#### What you should do:
Up to and including the line with "string htmlspecialch... ( string", restate the records below word for word, beginning with their first line.

[Stored data entries]
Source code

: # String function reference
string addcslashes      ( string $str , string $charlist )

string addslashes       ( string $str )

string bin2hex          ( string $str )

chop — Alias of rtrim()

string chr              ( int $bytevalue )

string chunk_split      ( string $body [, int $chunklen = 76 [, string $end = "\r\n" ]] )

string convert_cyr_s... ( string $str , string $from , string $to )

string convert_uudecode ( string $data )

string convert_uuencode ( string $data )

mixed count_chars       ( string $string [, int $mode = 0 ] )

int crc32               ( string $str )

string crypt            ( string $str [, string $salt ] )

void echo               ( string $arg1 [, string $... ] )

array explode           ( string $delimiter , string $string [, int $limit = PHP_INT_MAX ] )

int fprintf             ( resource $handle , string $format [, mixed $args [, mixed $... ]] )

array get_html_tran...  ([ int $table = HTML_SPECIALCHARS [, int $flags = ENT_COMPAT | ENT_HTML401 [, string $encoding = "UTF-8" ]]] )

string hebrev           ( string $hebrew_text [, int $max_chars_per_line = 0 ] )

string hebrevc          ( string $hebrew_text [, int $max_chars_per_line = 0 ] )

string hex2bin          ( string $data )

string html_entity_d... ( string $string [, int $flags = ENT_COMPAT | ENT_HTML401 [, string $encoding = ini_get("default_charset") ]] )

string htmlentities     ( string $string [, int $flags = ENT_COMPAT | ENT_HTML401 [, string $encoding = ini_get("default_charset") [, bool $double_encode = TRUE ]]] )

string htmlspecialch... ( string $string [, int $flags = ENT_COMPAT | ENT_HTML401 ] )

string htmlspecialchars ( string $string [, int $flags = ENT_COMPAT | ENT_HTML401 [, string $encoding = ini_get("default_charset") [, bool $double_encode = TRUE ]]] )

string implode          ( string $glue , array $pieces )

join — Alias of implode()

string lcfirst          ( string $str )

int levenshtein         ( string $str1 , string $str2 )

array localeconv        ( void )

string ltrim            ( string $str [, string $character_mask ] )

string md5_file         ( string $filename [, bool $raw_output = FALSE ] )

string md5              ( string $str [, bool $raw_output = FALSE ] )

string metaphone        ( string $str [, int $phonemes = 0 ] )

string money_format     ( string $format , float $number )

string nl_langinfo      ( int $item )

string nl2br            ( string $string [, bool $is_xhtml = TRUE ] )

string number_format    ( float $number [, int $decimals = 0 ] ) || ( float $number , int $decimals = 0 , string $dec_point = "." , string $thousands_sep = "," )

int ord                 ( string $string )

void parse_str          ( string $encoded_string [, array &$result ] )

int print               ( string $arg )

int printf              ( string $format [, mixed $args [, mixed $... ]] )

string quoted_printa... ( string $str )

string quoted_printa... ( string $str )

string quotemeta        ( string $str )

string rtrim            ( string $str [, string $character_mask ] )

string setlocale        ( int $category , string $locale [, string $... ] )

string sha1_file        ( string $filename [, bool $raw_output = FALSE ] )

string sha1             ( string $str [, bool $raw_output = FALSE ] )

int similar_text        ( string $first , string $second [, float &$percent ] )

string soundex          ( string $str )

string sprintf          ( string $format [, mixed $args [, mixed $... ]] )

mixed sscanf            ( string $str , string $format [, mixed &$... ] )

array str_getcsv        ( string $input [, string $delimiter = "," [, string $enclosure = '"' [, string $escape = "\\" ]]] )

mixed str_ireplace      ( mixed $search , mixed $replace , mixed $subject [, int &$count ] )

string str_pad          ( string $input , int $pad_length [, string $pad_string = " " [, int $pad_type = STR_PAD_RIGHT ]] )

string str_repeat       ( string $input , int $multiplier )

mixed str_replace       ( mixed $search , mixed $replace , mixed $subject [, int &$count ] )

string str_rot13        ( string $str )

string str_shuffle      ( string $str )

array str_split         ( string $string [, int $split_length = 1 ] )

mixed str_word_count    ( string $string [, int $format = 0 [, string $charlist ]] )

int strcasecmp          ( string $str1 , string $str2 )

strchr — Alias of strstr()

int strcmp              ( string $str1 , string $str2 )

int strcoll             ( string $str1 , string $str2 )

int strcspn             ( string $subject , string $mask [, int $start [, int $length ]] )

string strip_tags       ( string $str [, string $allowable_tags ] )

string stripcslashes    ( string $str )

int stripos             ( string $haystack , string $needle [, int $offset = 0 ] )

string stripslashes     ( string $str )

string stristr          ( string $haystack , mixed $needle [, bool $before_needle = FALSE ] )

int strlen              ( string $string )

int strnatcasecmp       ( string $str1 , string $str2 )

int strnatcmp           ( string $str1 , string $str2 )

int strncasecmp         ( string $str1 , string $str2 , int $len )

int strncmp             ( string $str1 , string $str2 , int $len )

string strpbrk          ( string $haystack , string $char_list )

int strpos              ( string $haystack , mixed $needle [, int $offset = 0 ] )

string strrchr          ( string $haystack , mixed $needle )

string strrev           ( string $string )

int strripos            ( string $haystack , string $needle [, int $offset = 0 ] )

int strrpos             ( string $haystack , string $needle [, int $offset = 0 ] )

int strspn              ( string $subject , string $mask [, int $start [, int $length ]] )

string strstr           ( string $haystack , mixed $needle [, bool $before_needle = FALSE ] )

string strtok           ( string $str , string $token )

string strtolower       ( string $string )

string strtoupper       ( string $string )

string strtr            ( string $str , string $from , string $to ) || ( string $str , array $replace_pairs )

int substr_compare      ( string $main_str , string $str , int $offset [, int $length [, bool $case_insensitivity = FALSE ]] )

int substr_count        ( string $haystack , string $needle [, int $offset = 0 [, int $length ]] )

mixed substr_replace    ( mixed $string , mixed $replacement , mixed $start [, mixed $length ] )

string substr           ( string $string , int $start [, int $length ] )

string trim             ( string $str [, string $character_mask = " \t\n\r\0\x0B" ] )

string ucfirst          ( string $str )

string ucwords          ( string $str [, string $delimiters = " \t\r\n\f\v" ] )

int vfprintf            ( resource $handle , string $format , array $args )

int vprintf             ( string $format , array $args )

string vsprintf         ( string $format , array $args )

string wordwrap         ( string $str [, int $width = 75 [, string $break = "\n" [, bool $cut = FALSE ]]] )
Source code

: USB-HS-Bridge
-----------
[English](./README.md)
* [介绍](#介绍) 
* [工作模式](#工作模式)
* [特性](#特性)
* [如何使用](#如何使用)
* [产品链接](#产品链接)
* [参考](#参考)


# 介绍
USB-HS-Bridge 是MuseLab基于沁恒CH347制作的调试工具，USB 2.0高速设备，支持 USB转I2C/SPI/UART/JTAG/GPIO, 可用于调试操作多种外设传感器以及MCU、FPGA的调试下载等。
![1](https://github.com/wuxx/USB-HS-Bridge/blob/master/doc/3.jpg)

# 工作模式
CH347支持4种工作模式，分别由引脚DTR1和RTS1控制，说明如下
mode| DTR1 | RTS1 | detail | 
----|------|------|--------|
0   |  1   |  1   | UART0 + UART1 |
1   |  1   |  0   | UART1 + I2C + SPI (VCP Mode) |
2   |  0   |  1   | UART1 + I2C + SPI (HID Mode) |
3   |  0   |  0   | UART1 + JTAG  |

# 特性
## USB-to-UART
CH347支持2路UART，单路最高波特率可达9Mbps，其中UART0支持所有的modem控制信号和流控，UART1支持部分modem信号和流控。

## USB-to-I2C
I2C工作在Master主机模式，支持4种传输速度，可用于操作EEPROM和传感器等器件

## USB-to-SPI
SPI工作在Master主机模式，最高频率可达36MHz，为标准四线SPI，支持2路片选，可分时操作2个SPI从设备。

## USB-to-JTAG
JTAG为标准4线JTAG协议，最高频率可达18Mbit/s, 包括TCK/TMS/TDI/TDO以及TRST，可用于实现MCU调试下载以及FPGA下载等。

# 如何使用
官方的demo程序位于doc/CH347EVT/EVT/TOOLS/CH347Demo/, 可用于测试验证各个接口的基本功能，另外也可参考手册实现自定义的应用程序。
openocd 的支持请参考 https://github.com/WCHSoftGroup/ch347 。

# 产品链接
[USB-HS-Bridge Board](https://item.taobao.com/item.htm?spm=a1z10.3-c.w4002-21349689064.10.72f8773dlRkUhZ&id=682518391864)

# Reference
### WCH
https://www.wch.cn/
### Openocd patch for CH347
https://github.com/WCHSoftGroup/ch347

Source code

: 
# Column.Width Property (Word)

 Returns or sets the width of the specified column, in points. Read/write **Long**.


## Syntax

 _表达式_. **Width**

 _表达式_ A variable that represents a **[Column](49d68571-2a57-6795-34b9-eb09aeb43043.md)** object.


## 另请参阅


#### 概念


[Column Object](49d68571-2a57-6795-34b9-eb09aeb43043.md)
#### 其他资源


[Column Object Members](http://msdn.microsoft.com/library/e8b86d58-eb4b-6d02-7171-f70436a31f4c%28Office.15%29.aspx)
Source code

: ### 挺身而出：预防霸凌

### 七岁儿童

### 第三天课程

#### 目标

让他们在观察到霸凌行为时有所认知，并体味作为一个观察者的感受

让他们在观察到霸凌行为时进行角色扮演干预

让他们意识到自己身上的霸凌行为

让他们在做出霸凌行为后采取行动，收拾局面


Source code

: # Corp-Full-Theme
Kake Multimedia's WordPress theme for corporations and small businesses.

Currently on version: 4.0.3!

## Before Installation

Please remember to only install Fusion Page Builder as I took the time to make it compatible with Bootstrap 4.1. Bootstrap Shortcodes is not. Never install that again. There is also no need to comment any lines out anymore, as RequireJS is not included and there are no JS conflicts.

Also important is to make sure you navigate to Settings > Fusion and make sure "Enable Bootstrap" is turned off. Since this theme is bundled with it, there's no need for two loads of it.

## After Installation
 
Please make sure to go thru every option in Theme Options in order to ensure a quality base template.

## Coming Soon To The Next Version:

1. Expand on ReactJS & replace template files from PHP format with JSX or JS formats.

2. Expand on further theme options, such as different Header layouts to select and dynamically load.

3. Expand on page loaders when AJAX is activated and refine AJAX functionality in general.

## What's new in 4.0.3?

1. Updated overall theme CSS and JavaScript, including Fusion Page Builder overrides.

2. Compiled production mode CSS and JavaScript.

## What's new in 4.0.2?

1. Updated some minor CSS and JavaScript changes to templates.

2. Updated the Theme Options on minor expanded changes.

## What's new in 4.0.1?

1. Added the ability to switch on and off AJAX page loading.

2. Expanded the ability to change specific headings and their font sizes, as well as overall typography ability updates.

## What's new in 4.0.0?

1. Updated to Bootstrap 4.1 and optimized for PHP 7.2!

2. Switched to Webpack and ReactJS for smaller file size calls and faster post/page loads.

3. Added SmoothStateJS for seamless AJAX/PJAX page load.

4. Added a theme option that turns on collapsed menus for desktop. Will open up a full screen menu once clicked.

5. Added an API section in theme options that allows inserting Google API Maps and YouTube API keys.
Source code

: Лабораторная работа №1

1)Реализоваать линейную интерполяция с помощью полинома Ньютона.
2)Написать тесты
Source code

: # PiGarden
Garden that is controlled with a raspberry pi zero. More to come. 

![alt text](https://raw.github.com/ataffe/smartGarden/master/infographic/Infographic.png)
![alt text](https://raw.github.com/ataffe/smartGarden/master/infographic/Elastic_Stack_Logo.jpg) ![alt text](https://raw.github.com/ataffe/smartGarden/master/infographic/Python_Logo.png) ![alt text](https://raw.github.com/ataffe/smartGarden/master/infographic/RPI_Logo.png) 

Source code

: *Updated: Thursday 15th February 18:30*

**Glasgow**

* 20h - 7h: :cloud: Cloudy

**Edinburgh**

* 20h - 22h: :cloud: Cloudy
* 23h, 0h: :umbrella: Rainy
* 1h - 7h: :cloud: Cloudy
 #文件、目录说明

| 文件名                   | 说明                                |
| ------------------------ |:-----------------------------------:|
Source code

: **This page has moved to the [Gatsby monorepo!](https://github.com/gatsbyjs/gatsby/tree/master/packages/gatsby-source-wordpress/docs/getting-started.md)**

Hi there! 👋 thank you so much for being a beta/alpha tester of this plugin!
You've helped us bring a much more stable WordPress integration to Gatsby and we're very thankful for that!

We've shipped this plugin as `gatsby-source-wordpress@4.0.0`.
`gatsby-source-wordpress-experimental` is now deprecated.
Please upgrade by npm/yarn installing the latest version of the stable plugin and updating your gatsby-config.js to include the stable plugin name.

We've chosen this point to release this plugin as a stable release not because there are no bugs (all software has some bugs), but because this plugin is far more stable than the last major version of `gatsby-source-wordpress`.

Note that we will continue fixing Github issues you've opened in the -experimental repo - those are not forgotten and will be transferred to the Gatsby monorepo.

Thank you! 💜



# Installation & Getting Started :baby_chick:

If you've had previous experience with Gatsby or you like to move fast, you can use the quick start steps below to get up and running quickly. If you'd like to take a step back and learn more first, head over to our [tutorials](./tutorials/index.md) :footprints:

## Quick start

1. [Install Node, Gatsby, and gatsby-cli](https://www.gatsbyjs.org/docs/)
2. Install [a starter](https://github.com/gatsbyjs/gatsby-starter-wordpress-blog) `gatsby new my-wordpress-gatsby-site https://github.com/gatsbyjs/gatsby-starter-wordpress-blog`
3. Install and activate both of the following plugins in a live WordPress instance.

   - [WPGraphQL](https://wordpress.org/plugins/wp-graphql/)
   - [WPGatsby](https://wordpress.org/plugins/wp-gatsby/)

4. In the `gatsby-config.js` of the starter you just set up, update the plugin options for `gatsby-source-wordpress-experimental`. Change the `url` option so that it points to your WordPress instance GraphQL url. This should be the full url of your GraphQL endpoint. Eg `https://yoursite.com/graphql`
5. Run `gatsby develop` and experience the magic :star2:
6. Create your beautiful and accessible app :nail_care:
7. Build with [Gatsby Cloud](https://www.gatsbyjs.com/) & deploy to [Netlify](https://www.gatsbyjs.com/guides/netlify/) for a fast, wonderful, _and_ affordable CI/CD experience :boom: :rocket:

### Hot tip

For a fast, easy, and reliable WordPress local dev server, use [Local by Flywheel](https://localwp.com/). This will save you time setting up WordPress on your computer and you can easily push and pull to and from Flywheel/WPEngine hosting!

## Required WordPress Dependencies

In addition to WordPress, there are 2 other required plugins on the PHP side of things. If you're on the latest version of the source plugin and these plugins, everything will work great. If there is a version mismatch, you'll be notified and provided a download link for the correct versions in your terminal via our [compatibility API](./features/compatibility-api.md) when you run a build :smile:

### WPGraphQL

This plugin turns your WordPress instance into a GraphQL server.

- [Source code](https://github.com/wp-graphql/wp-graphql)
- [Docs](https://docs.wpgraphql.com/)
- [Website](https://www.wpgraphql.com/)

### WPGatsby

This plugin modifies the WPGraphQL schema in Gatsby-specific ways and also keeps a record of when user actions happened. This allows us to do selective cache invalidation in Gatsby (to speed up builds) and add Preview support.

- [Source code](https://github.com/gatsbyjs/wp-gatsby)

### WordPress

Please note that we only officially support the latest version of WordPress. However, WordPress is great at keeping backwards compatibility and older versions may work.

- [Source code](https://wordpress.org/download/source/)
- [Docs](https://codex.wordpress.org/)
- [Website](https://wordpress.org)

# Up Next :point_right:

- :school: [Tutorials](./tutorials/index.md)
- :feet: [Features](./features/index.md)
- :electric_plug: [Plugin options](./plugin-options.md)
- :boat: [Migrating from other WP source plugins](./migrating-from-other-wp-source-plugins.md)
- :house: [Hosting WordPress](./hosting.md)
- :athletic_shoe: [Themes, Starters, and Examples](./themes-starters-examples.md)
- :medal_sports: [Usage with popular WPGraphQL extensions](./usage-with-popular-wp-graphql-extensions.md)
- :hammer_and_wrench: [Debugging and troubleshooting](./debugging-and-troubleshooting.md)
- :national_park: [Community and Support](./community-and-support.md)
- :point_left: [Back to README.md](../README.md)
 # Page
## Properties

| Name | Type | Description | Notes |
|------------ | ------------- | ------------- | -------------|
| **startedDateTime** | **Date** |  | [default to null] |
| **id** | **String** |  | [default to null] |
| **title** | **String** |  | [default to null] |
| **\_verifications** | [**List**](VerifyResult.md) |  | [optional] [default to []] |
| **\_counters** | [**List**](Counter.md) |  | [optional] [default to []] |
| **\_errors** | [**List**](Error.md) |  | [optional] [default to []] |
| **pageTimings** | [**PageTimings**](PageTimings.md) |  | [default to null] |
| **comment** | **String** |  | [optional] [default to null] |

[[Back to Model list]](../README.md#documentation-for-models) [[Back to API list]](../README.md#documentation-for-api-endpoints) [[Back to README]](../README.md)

#### Response area:
Source code

: # String function reference
string addcslashes      ( string $str , string $charlist )

string addslashes       ( string $str )

string bin2hex          ( string $str )

chop — Alias of rtrim()

string chr              ( int $bytevalue )

string chunk_split      ( string $body [, int $chunklen = 76 [, string $end = "\r\n" ]] )

string convert_cyr_s... ( string $str , string $from , string $to )

string convert_uudecode ( string $data )

string convert_uuencode ( string $data )

mixed count_chars       ( string $string [, int $mode = 0 ] )

int crc32               ( string $str )

string crypt            ( string $str [, string $salt ] )

void echo               ( string $arg1 [, string $... ] )

array explode           ( string $delimiter , string $string [, int $limit = PHP_INT_MAX ] )

int fprintf             ( resource $handle , string $format [, mixed $args [, mixed $... ]] )

array get_html_tran...  ([ int $table = HTML_SPECIALCHARS [, int $flags = ENT_COMPAT | ENT_HTML401 [, string $encoding = "UTF-8" ]]] )

string hebrev           ( string $hebrew_text [, int $max_chars_per_line = 0 ] )

string hebrevc          ( string $hebrew_text [, int $max_chars_per_line = 0 ] )

string hex2bin          ( string $data )

string html_entity_d... ( string $string [, int $flags = ENT_COMPAT | ENT_HTML401 [, string $encoding = ini_get("default_charset") ]] )

string htmlentities     ( string $string [, int $flags = ENT_COMPAT | ENT_HTML401 [, string $encoding = ini_get("default_charset") [, bool $double_encode = TRUE ]]] )

string htmlspecialch... ( string $string [, int $flags = ENT_COMPAT | ENT_HTML401 ] )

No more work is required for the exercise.